INPUT FOR THIS TASK:
══════════════════════════════

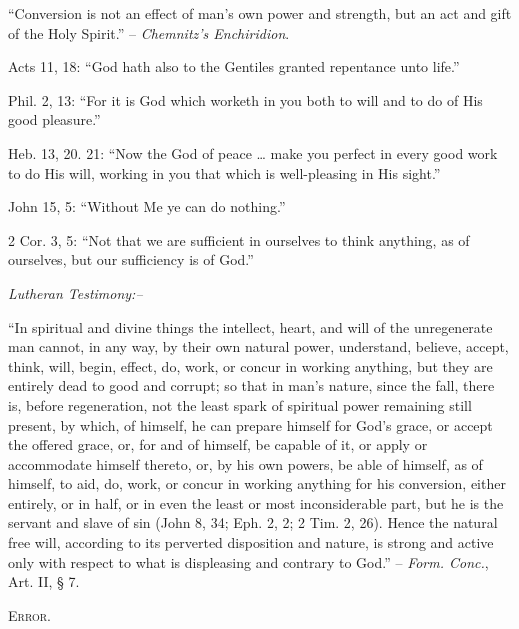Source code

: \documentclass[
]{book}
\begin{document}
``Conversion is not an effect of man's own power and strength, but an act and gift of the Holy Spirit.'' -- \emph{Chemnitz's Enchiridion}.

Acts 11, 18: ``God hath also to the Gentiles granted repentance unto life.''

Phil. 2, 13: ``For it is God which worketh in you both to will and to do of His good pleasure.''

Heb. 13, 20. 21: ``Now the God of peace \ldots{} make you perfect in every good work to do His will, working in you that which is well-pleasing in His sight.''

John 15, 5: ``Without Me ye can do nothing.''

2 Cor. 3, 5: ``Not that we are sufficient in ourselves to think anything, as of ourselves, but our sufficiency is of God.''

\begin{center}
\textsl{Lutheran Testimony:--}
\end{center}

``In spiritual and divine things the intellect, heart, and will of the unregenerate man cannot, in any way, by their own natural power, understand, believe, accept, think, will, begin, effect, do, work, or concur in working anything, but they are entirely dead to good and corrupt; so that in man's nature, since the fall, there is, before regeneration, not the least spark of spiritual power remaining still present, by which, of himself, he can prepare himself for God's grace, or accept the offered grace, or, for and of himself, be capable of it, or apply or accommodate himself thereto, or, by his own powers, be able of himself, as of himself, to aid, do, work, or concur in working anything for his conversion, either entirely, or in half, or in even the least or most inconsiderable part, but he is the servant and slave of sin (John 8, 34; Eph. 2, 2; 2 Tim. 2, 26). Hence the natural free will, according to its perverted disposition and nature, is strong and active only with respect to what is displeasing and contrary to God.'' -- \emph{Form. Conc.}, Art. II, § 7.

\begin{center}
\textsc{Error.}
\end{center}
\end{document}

══════════════════════════════

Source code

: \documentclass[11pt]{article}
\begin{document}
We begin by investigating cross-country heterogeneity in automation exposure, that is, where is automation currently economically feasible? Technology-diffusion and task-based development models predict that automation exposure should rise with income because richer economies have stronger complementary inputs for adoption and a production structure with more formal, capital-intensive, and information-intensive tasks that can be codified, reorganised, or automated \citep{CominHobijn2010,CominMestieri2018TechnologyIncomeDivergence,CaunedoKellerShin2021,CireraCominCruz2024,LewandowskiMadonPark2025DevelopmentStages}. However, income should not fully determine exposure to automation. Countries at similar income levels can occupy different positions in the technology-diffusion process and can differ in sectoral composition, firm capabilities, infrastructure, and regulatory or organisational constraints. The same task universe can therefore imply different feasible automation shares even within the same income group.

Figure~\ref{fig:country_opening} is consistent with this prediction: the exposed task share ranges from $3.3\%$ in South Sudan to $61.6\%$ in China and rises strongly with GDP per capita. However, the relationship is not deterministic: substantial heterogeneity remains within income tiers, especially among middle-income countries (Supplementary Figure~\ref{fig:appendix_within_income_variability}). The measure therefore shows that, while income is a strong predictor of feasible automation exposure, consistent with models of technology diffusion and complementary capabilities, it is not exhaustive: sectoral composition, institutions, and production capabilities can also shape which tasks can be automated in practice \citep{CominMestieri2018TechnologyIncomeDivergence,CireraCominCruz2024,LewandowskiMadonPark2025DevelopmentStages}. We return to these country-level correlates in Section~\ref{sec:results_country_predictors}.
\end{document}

══════════════════════════════

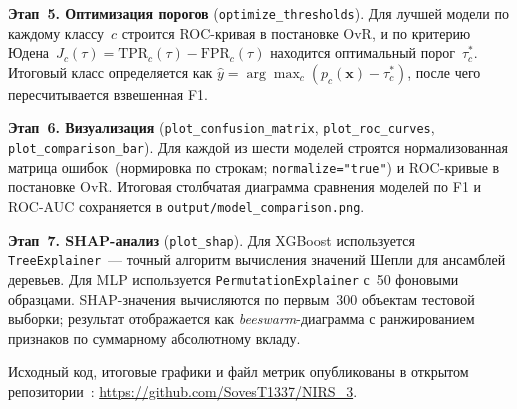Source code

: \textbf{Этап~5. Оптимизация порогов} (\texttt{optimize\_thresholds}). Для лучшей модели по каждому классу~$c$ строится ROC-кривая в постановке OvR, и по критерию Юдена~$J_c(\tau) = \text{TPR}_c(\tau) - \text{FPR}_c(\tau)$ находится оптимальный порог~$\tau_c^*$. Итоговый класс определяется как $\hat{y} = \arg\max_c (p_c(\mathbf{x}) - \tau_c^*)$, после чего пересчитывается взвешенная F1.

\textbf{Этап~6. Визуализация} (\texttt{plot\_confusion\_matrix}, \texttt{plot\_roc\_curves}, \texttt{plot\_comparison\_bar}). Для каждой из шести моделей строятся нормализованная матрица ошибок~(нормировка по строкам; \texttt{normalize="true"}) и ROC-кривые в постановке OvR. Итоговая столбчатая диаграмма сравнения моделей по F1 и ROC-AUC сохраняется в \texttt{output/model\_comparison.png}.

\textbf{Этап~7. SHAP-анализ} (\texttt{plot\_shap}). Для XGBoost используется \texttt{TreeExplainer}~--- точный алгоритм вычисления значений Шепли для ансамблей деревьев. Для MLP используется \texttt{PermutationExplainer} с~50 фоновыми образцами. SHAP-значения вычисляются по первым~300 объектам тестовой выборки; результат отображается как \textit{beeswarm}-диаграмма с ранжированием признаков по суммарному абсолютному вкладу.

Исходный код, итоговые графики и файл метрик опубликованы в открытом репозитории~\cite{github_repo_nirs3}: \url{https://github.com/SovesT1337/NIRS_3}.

══════════════════════════════

EXERCISE:
Copy out each line of the data above, exactly, if it lies between the line holding "not an effect" and the line holding "is of God.''", inclusive; copy no other line.

REPLY TO THE TASK:
``Conversion is not an effect of man's own power and strength, but an act and gift of the Holy Spirit.'' -- \emph{Chemnitz's Enchiridion}.

Acts 11, 18: ``God hath also to the Gentiles granted repentance unto life.''

Phil. 2, 13: ``For it is God which worketh in you both to will and to do of His good pleasure.''

Heb. 13, 20. 21: ``Now the God of peace \ldots{} make you perfect in every good work to do His will, working in you that which is well-pleasing in His sight.''

John 15, 5: ``Without Me ye can do nothing.''

2 Cor. 3, 5: ``Not that we are sufficient in ourselves to think anything, as of ourselves, but our sufficiency is of God.''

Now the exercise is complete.